DE4338824A1 - Method and device for pulse-wise metering of additives into a line of a consumer - Google Patents

Description

The invention relates to a method for pulse-wise Adding additives to a line of a Ver according to the preamble of claim 1 and a device for carrying out the method.

Since the introduction of catalytic converter technology in the automotive industry lead-containing additives, such as lead tetraethyl, can not More can be used. The catalyst is on the Ver use of unleaded fuel. To Ge certain functions in the engine and be Certain fuel properties are as additive He been developed, for. For example, organic sodium salt compounds. These must be in certain minimum concentrations in the fuel. If the Additives are supplied to a fuel tank result within the tank local concentration  fluctuations, thereby ensuring compliance with the minimum requirements tration is no longer guaranteed.

The invention is based on the object, a method for pulsed metering of additives into one To specify the direction of a consumer with whom sicherge is that the supplied to the consumer Flüs always the required minimum concentration Contains additive.

The solution of this task is inventively with the features specified in claim 1.

In the method according to the invention, the current Behavior of the consumer thereby festge provides that the number of characteristic Betriebszu measured within a calculation interval becomes. Depending on the operation thus measured then the pulse interval of the metering pulses will behave each set a predetermined amount of the additive injected into the line of the consumer becomes.

Preferably, the inventive method is used for Adding additives to the fuel line of a Vehicle. In this case can be considered more characteristic Operating state evaluated the start of the vehicle with the frequency of starting, i. H. of Increasing the speed from zero to determined becomes. The volume of the added amount of active ingredient can while driving according to the current operation behave, and possibly taking into account the driving type of calculation. Preferably, the Metering of the active substance into the fuel line,  which leads to the engine. A dosage in the force Return line is also possible and technically easier to implement, if you have that there due to the resulting concentration fluctuations of the Ad additives in the fuel, caused by difference Liche filling levels of the fuel tank, accepted.

An example of a drug that is the fuel can be supplied to a vehicle is an or ganic sodium salt compound or another for the unleaded operation of petrol engines (with Kata lysator) suitable additive. Another example is an active substance for the improvement of the exhaust behavior of diesel engines.

The following is with reference to the only Figure of the drawing an embodiment of the Er invention explained in more detail.

In the drawing is a block diagram of Dosiervor Direction for metering an additive into a force fuel line of a vehicle shown schematically.

A counter 10 detects the number of start-up operations of the vehicle, so the starting frequency, in a Be calculation interval t _max . For this purpose, the counter 10 is provided with an input line 11 which is connected to a suitable sensor, which z. B. detects the wheel revolutions or signals that give the start, receives from the ignition coil.
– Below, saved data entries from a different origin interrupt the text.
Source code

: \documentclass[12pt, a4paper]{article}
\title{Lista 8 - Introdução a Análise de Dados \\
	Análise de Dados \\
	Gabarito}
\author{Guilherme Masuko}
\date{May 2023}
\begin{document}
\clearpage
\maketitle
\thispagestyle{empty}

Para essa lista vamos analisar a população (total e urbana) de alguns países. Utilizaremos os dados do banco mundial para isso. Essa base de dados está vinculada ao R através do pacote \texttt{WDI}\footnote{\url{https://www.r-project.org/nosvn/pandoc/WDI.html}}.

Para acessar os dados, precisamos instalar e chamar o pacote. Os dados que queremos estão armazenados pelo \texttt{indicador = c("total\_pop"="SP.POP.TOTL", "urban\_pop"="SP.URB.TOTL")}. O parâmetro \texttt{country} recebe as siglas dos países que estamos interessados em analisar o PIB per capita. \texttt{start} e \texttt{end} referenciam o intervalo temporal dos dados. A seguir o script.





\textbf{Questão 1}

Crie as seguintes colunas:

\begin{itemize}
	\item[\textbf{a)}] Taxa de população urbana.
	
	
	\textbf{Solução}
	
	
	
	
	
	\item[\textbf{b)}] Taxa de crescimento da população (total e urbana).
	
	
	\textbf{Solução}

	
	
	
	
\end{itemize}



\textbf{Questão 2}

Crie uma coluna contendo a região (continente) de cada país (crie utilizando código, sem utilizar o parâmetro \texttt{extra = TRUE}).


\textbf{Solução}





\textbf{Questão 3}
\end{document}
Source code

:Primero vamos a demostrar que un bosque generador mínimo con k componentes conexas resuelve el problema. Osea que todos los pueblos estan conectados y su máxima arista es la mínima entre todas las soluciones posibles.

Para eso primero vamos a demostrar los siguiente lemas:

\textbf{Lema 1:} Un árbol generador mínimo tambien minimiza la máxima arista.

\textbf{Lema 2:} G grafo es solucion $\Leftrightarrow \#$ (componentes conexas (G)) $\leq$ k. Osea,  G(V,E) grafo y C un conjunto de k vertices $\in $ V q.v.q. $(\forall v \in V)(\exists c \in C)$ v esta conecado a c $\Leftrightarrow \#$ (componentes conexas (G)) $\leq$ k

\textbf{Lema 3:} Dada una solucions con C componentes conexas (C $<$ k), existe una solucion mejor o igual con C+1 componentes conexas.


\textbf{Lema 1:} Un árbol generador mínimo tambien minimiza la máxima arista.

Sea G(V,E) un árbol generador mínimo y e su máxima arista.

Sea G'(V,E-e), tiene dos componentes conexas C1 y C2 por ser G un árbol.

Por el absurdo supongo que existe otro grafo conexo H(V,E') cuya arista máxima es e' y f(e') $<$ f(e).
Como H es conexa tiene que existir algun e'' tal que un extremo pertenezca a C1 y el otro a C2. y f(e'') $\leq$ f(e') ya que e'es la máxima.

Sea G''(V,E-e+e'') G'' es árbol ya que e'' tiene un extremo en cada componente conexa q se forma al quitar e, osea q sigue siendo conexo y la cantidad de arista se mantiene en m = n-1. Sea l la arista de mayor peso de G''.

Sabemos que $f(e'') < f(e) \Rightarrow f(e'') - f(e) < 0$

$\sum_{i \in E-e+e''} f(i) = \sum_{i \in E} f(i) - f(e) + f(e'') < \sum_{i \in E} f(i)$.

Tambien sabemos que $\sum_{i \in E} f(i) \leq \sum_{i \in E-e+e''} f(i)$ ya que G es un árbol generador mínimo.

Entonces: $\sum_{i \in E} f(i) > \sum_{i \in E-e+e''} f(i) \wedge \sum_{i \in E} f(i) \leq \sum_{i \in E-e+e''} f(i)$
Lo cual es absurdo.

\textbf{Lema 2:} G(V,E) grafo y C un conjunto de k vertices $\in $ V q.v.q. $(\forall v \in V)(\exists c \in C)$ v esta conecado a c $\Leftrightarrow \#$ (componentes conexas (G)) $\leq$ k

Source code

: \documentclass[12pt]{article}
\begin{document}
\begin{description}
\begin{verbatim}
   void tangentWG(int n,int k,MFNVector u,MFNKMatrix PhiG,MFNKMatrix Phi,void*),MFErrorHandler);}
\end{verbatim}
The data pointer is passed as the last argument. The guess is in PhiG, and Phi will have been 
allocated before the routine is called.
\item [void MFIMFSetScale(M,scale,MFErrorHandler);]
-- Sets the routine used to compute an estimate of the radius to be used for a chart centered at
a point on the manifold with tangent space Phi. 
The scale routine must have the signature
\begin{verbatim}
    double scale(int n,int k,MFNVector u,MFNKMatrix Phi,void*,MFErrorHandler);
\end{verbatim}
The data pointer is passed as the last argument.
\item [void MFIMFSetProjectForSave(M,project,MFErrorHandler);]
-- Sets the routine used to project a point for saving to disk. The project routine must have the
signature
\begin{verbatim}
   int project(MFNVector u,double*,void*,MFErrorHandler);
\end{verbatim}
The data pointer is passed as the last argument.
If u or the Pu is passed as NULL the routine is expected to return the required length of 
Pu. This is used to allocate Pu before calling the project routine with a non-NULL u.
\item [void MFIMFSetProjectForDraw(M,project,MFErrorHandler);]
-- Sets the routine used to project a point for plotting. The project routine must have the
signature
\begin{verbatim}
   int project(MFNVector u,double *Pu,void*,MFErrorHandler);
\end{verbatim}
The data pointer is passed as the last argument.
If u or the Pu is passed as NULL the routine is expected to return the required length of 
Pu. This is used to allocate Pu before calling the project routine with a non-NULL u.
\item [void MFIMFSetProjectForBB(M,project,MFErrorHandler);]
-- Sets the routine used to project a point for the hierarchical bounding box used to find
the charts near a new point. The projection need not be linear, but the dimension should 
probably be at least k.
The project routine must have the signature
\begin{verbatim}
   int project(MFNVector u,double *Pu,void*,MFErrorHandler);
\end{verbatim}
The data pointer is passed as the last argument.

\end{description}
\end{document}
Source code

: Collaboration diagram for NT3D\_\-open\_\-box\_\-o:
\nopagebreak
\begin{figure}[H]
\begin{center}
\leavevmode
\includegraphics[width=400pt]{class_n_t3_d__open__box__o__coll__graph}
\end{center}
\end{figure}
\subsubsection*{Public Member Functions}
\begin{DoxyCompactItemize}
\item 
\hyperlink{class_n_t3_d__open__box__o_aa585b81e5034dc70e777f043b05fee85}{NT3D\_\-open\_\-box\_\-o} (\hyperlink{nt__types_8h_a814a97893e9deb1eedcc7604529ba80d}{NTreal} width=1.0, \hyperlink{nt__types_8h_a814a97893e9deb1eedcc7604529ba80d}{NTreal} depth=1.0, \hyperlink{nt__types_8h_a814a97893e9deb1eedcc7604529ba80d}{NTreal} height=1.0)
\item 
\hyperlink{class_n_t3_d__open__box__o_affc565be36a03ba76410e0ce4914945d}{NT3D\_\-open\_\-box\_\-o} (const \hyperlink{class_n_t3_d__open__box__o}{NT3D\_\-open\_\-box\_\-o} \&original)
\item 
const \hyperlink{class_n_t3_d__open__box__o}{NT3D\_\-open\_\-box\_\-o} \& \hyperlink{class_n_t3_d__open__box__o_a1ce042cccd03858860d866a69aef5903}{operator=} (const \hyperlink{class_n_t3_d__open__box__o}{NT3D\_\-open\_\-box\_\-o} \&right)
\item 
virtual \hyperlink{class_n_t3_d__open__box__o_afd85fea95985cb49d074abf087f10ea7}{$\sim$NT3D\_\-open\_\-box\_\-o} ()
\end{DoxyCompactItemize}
The counter reading of the counter is continuously fed to a memory unit 12 , in which table 3, which is explained below, is stored. Depending on the count of the counter 10 , the memory unit 12 supplies a factor X₁ to the arithmetic unit 13th In the arithmetic unit 13 , a normal value of the pulse interval Δt _{N is} multiplied by the factor X 1 . This normal value Δt _N is stored in a memory 14 , which is connected to the Rechenein unit 13 .

Furthermore, a preselection switch 15 is provided, at which the vehicle type corresponding average consumption per 100 km can be set. This average consumption value is assigned the factor X₂ in the memory unit 16 , for which only integer values are possible.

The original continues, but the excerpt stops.